>>>>>

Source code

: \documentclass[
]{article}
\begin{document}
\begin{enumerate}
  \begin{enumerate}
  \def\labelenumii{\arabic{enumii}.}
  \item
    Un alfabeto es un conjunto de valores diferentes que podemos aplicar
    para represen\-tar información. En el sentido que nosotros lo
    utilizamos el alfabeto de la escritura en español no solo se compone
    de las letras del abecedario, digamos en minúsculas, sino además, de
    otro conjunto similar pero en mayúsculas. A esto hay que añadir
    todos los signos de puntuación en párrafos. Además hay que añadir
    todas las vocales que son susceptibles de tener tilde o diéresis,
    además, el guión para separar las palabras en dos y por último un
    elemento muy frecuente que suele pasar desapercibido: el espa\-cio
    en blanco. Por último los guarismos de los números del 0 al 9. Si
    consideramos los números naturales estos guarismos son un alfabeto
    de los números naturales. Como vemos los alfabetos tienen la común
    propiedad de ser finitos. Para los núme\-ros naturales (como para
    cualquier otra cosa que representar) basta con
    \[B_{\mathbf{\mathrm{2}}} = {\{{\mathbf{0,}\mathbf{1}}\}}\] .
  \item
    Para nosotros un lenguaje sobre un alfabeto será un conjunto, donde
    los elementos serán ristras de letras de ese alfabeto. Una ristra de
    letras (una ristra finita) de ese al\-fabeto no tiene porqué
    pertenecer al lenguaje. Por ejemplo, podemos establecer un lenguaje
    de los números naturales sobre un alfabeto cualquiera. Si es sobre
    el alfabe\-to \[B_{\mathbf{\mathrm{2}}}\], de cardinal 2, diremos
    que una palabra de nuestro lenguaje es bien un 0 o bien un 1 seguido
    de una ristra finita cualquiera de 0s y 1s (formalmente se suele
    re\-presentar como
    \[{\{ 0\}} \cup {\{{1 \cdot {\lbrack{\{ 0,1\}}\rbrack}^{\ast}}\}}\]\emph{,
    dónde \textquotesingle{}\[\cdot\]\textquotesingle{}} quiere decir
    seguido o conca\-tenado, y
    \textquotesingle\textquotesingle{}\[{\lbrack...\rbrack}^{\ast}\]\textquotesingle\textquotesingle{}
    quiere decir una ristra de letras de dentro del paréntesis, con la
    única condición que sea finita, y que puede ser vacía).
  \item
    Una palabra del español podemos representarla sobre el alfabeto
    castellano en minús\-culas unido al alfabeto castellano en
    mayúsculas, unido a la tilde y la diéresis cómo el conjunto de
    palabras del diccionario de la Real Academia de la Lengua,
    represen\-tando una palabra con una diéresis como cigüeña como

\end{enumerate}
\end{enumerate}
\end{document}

<<<<<

* _Problem_
Please retype the data exactly as it stands, from its first line down to the line that contains "todos los signos", then stop.

* _Solution to the exercise_
Source code

: \documentclass[
]{article}
\begin{document}
\begin{enumerate}
  \begin{enumerate}
  \def\labelenumii{\arabic{enumii}.}
  \item
    Un alfabeto es un conjunto de valores diferentes que podemos aplicar
    para represen\-tar información. En el sentido que nosotros lo
    utilizamos el alfabeto de la escritura en español no solo se compone
    de las letras del abecedario, digamos en minúsculas, sino además, de
    otro conjunto similar pero en mayúsculas. A esto hay que añadir
    todos los signos de puntuación en párrafos. Además hay que añadir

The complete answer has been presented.